Ukrainian leader: We're ready to defend our 'homeland'

A Ukrainian soldier stands guard at a military camp the Ukrainian Army forces set up close to the Russian border, March 21, 2014, in east Ukraine.
A Ukrainian soldier stands guard at a military camp the Ukrainian Army forces set up close to the Russian border, March 21, 2014, in east Ukraine.

The United States and European Union are committed to imposing a cost on Russia for denying sovereignty to Crimea, President Obama said Monday morning.

"Europe and America are united in our support of the Ukrainian government and the Ukrainian people. We are united in imposing a cost on Russia for its actions so far," he said after meeting Monday with Dutch Prime Minister Mark Rutte.

Russian troops continued their moves to control the peninsula throughout the weekend and beginning early this week.

"We both regard Russia's attempt to annex Crimea as a flagrant breach of international law, and we condemn its actions in the strongest possible terms," Rutte said. "The presence of so many world leaders in the Netherlands this week presents an important opportunity for the international community to discuss this subject as well as other pressing issues that affect our common interest."

As the president landed in the Netherlands on Monday ahead of the two-day Nuclear Security Summit, Ukraine's government ordered troops to withdraw from Crimea.

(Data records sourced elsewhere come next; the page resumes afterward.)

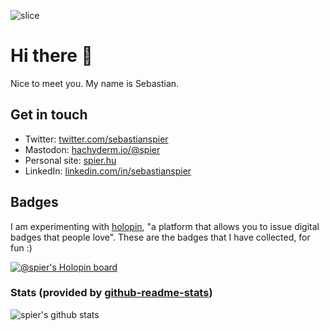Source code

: ![slice](https://capsule-render.vercel.app/api?type=slice&color=auto&height=200&text=Me%20at%20GitHub&fontAlign=82&fontSize=40)

# Hi there 👋

Nice to meet you. My name is Sebastian.

## Get in touch

- Twitter: [twitter.com/sebastianspier](https://twitter.com/sebastianspier)
- Mastodon: <a rel="me" href="https://hachyderm.io/@spier">hachyderm.io/@spier</a>
- Personal site: [spier.hu](https://spier.hu)
- LinkedIn: [linkedin.com/in/sebastianspier](https://www.linkedin.com/in/sebastianspier/)

## Badges

I am experimenting with [holopin](https://www.holopin.io/), "a platform that allows you to issue digital badges that people love".
These are the badges that I have collected, for fun :)

[![@spier's Holopin board](https://holopin.me/spier)](https://holopin.io/@spier)

### Stats (provided by [github-readme-stats](https://github.com/anuraghazra/github-readme-stats))

<img align="left" src="https://github-readme-stats.vercel.app/api?username=spier&count_private=true&show_icons=true&hide_title=true&theme=radical" alt="spier's github stats" />
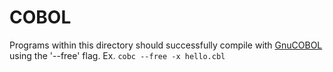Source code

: # COBOL

Programs within this directory should successfully compile with
[GnuCOBOL](https://sourceforge.net/projects/open-cobol/) using the
'--free' flag. Ex. `cobc --free -x hello.cbl`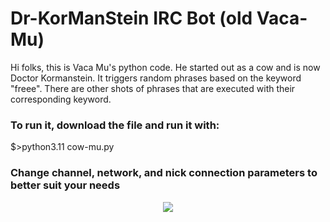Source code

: <h1>Dr-KorManStein IRC Bot (old Vaca-Mu)</h1>
<p>Hi folks, this is Vaca Mu's python code. He started out as a cow and is now Doctor Kormanstein. 
It triggers random phrases based on the keyword "freee". There are other shots of phrases that are executed with their corresponding keyword.</p>
<h3>To run it, download the file and run it with:</h3>
<p>$>python3.11 cow-mu.py</p>
<h3>Change channel, network, and nick connection parameters to better suit your needs</h3>
<center>
  <img src="https://lab.psy-k.org/blindos/cow.gif"></img>
</center>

The G7 leaders are expected to focus much of their discussions on Ukraine.

Ukrainian Foreign Minister Andrii Deshchytsia said on Sunday that he has serious concerns about the latest buildup of Russian troops along the eastern border of his country and that his  forces are “ready to respond” if Moscow makes a decision to invade.

Deshchytsia told ABC’s Martha Raddatz on This Week that the chances of war with Russia are increasing.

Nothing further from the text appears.